En l’espèce, la culpabilité du prévenu est objectivement peu importante. Certes, il a procédé à une coupe qui excédait ce qu’il était en droit de faire, comportement qui résulte vraisemblablement des tensions qui prévalent depuis longtemps entre les parties. Toutefois, B.________ a agi, en partie, pour couper une haie qui débordait sur sa parcelle, de sorte que sa faute, en lien avec la coupe non autorisée sur la parcelle d’autrui, demeure limitée. Par ailleurs, les conséquences de ses actes, à savoir les «dommages» commis sur une partie de la haie située hors de sa parcelle et donc ne lui appartenant pas sont très faibles, dans la mesure où cette végétation, soit dit en passant peu entretenue (cf. photographies), est appelée à repousser, de sorte que le «dommage» n’est que temporaire.

Ainsi, par substitution de motifs, la non-entrée en matière doit être confirmée sur ce point.

6.En ce qui concerne la violation de domicile que le plaignant reproche au prévenu, l’Autorité de céans se voit confrontée à des versions contradictoires et à l’impossibilité d’apprécier l’une ou l’autre comme étant plus ou moins plausible.
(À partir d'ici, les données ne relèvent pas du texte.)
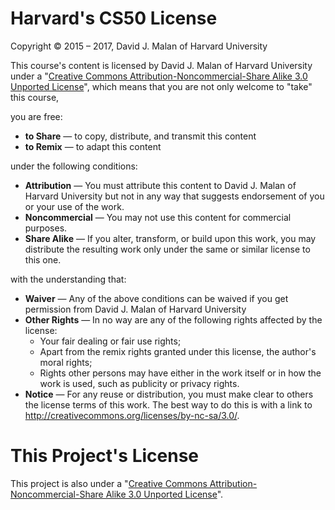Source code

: # Harvard's CS50 License

Copyright © 2015 – 2017, David J. Malan of Harvard University

This course's content is licensed by David J. Malan of Harvard University under a "[Creative Commons Attribution-Noncommercial-Share Alike 3.0 Unported License](http://creativecommons.org/licenses/by-nc-sa/3.0/)", which means that you are not only welcome to "take" this course,

you are free:

* __to Share__ — to copy, distribute, and transmit this content
* __to Remix__ — to adapt this content

under the following conditions:

* __Attribution__ — You must attribute this content to David J. Malan of Harvard University but not in any way that suggests endorsement of you or your use of the work.
* __Noncommercial__ — You may not use this content for commercial purposes.
* __Share Alike__ — If you alter, transform, or build upon this work, you may distribute the resulting work only under the same or similar license to this one.

with the understanding that:

* __Waiver__ — Any of the above conditions can be waived if you get permission from David J. Malan of Harvard University
* __Other Rights__ — In no way are any of the following rights affected by the license:
    * Your fair dealing or fair use rights;
    * Apart from the remix rights granted under this license, the author's moral rights;
    * Rights other persons may have either in the work itself or in how the work is used, such as publicity or privacy rights.
* __Notice__ — For any reuse or distribution, you must make clear to others the license terms of this work. The best way to do this is with a link to http://creativecommons.org/licenses/by-nc-sa/3.0/.


# This Project's License

This project is also under a "[Creative Commons Attribution-Noncommercial-Share Alike 3.0 Unported License](http://creativecommons.org/licenses/by-nc-sa/3.0/)".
Aucun acte d’enquête – et le recourant n’en propose aucun d’utile sur ce point – n’est objectivement susceptible de clarifier ces faits. Dans ces conditions, il peut être renoncé à une mise en accusation (arrêt du TF du 12.10.2023 [7B_5/2022] cons. 4.1). À l’examen des photographies prises après la coupe, il est en tout cas très douteux que B.________ ait dû accéder au fonds voisin, comme le soutient le recourant, pour couper les branches qui avançaient sur sa propre parcelle. Dans ces conditions, c’est donc avec raison que le procureur a refusé d’entrer en matière sur cette prévention. De toute manière, la violation de domicile serait de si peu d’importance que l’application de l’article 52 CP se justifierait dans ce cas également.

7.Vu le sort du litige, les frais de la cause, arrêtés à 500 francs (art. 42 de la loi du 6 novembre 2019 fixant le tarif des frais, des émoluments de chancellerie et des dépens en matière civile, pénale et administrative [LTFrais, RSN 164.1]), seront mis à la charge du recourant (art. 428 al. 1 CPP), qui les a avancés. Quant au prévenu, il n’a pas été invité à se déterminer, de sorte qu’il n’obtiendra pas d’indemnité.

Par ces motifs,l'Autorité de recours en matière pénale

1.Rejette le recours et, partant, confirme l’ordonnance entreprise.

2.Met les frais de la procédure de recours, arrêtés à 500 francs, à la charge du recourant, qui les a avancés.

3.N’alloue pas d’indemnité au prévenu.

4.Notifie le présent arrêt à A.________, au Ministère public, à la Chaux-de-Fonds, et à B.________.